Plain-text document sources
****************************************

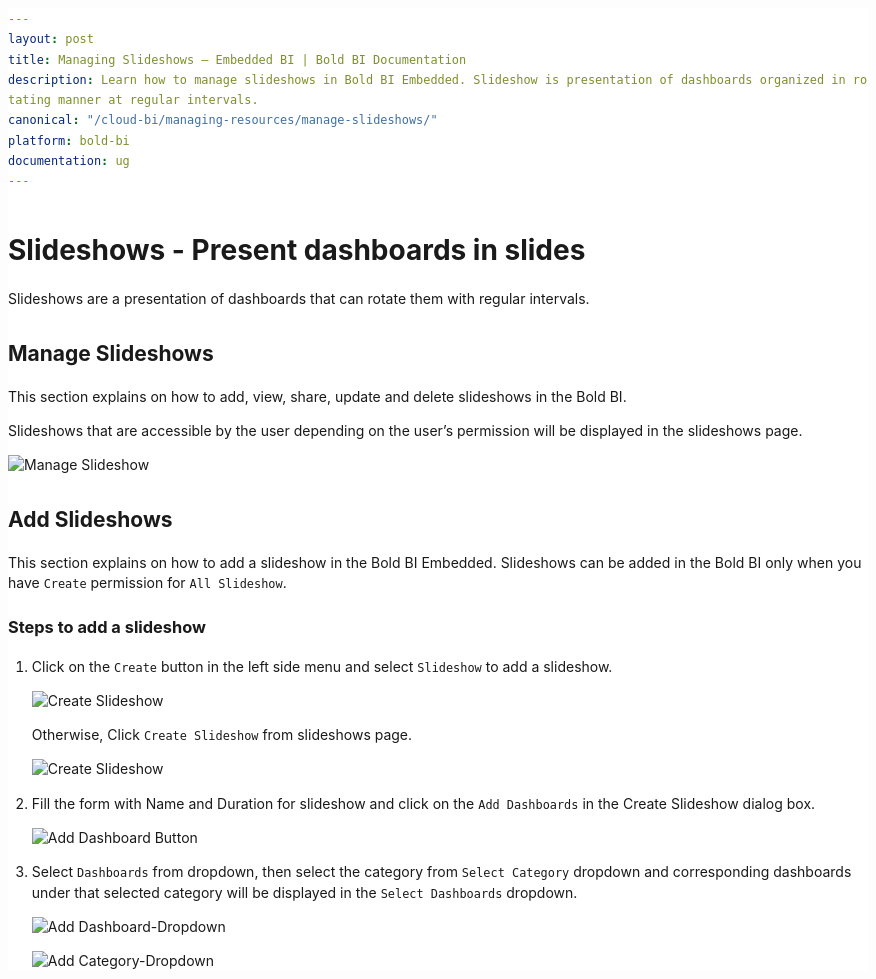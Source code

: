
 ```yaml
---
layout: post
title: Managing Slideshows – Embedded BI | Bold BI Documentation
description: Learn how to manage slideshows in Bold BI Embedded. Slideshow is presentation of dashboards organized in rotating manner at regular intervals.
canonical: "/cloud-bi/managing-resources/manage-slideshows/"
platform: bold-bi
documentation: ug
---
```


# Slideshows - Present dashboards in slides

Slideshows are a presentation of dashboards that can rotate them with regular intervals.

## Manage Slideshows

This section explains on how to add, view, share, update and delete slideshows in the Bold BI.

Slideshows that are accessible by the user depending on the user’s permission will be displayed in the slideshows page.

![Manage Slideshow](/bold-bi-docs/static/assets/embedded/managing-resources/images/manage-slideshow.png)

## Add Slideshows

This section explains on how to add a slideshow in the Bold BI Embedded. Slideshows can be added in the Bold BI only when you have `Create` permission for `All Slideshow`.

### Steps to add a slideshow

1. Click on the `Create` button in the left side menu and select `Slideshow` to add a slideshow.

	![Create Slideshow](/bold-bi-docs/static/assets/embedded/managing-resources/images/create-slideshow.png#width=55%)

    Otherwise, Click `Create Slideshow` from slideshows page.

    ![Create Slideshow](/bold-bi-docs/static/assets/embedded/managing-resources/images/slideshow-page-create.png)

2. Fill the form with Name and Duration for slideshow and click on the `Add Dashboards` in the Create Slideshow dialog box.
  
	![Add Dashboard Button](/bold-bi-docs/static/assets/embedded/managing-resources/images/add-dashboard-button.png)

3. Select `Dashboards` from dropdown, then select the category from `Select Category` dropdown and corresponding dashboards under that selected category will be displayed in the `Select Dashboards` dropdown.

	![Add Dashboard-Dropdown](/bold-bi-docs/static/assets/embedded/managing-resources/images/add-dashboard-dropdown.png)

	![Add Category-Dropdown](/bold-bi-docs/static/assets/embedded/managing-resources/images/add-category-dropdown.png)
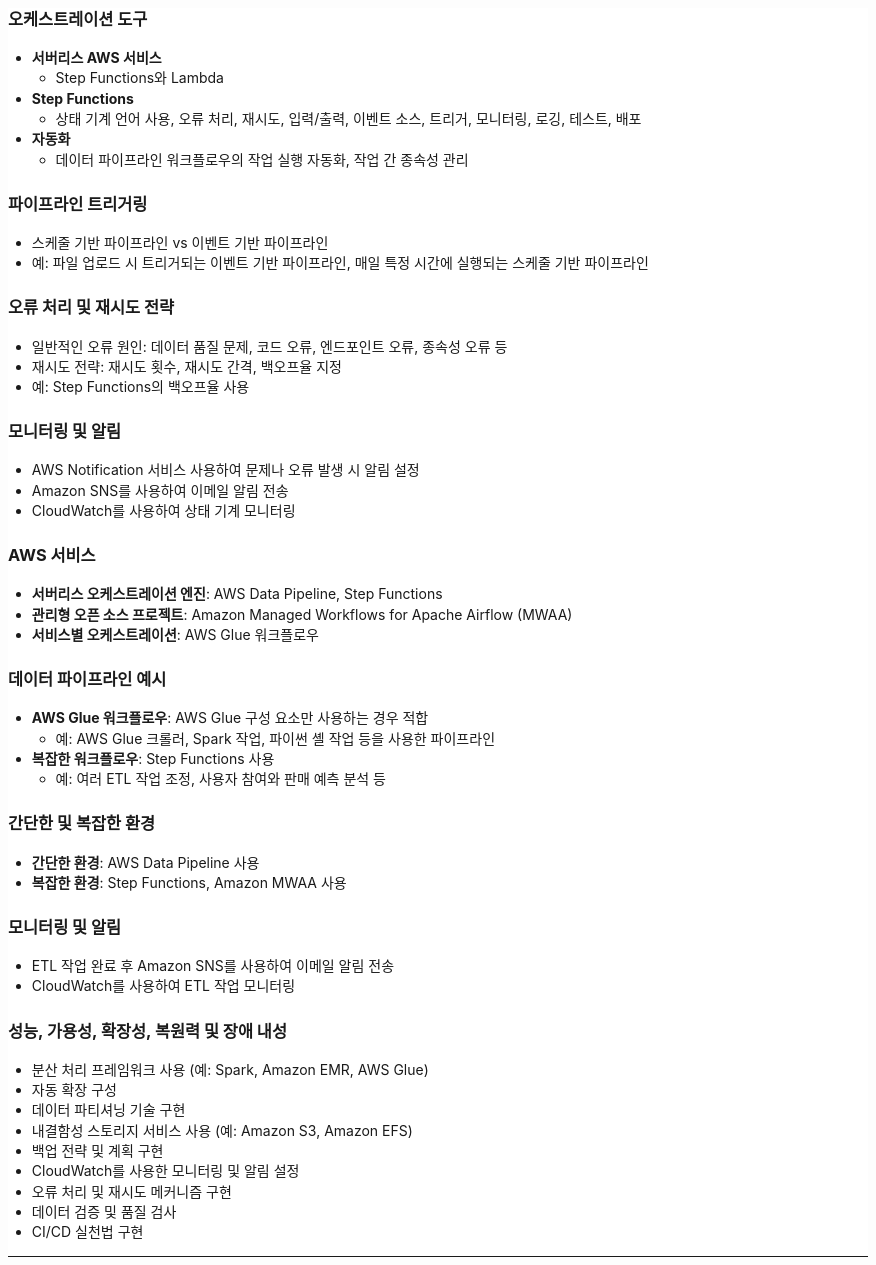 ### 오케스트레이션 도구
- **서버리스 AWS 서비스**
  - Step Functions와 Lambda
- **Step Functions**
  - 상태 기계 언어 사용, 오류 처리, 재시도, 입력/출력, 이벤트 소스, 트리거, 모니터링, 로깅, 테스트, 배포
- **자동화**
  - 데이터 파이프라인 워크플로우의 작업 실행 자동화, 작업 간 종속성 관리

### 파이프라인 트리거링
- 스케줄 기반 파이프라인 vs 이벤트 기반 파이프라인
- 예: 파일 업로드 시 트리거되는 이벤트 기반 파이프라인, 매일 특정 시간에 실행되는 스케줄 기반 파이프라인

### 오류 처리 및 재시도 전략
- 일반적인 오류 원인: 데이터 품질 문제, 코드 오류, 엔드포인트 오류, 종속성 오류 등
- 재시도 전략: 재시도 횟수, 재시도 간격, 백오프율 지정
- 예: Step Functions의 백오프율 사용

### 모니터링 및 알림
- AWS Notification 서비스 사용하여 문제나 오류 발생 시 알림 설정
- Amazon SNS를 사용하여 이메일 알림 전송
- CloudWatch를 사용하여 상태 기계 모니터링

### AWS 서비스
- **서버리스 오케스트레이션 엔진**: AWS Data Pipeline, Step Functions
- **관리형 오픈 소스 프로젝트**: Amazon Managed Workflows for Apache Airflow (MWAA)
- **서비스별 오케스트레이션**: AWS Glue 워크플로우

### 데이터 파이프라인 예시
- **AWS Glue 워크플로우**: AWS Glue 구성 요소만 사용하는 경우 적합
    - 예: AWS Glue 크롤러, Spark 작업, 파이썬 셸 작업 등을 사용한 파이프라인
- **복잡한 워크플로우**: Step Functions 사용
    - 예: 여러 ETL 작업 조정, 사용자 참여와 판매 예측 분석 등

### 간단한 및 복잡한 환경
- **간단한 환경**: AWS Data Pipeline 사용
- **복잡한 환경**: Step Functions, Amazon MWAA 사용

### 모니터링 및 알림
- ETL 작업 완료 후 Amazon SNS를 사용하여 이메일 알림 전송
- CloudWatch를 사용하여 ETL 작업 모니터링

### 성능, 가용성, 확장성, 복원력 및 장애 내성
- 분산 처리 프레임워크 사용 (예: Spark, Amazon EMR, AWS Glue)
- 자동 확장 구성
- 데이터 파티셔닝 기술 구현
- 내결함성 스토리지 서비스 사용 (예: Amazon S3, Amazon EFS)
- 백업 전략 및 계획 구현
- CloudWatch를 사용한 모니터링 및 알림 설정
- 오류 처리 및 재시도 메커니즘 구현
- 데이터 검증 및 품질 검사
- CI/CD 실천법 구현

---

****************************************

Assigned task => Output exactly the lines of the data that run from the one containing "### 데이터 파이프라인 예시" to the very last line, and no others.

Solution to this task =>
### 데이터 파이프라인 예시
- **AWS Glue 워크플로우**: AWS Glue 구성 요소만 사용하는 경우 적합
    - 예: AWS Glue 크롤러, Spark 작업, 파이썬 셸 작업 등을 사용한 파이프라인
- **복잡한 워크플로우**: Step Functions 사용
    - 예: 여러 ETL 작업 조정, 사용자 참여와 판매 예측 분석 등

### 간단한 및 복잡한 환경
- **간단한 환경**: AWS Data Pipeline 사용
- **복잡한 환경**: Step Functions, Amazon MWAA 사용

### 모니터링 및 알림
- ETL 작업 완료 후 Amazon SNS를 사용하여 이메일 알림 전송
- CloudWatch를 사용하여 ETL 작업 모니터링

### 성능, 가용성, 확장성, 복원력 및 장애 내성
- 분산 처리 프레임워크 사용 (예: Spark, Amazon EMR, AWS Glue)
- 자동 확장 구성
- 데이터 파티셔닝 기술 구현
- 내결함성 스토리지 서비스 사용 (예: Amazon S3, Amazon EFS)
- 백업 전략 및 계획 구현
- CloudWatch를 사용한 모니터링 및 알림 설정
- 오류 처리 및 재시도 메커니즘 구현
- 데이터 검증 및 품질 검사
- CI/CD 실천법 구현

---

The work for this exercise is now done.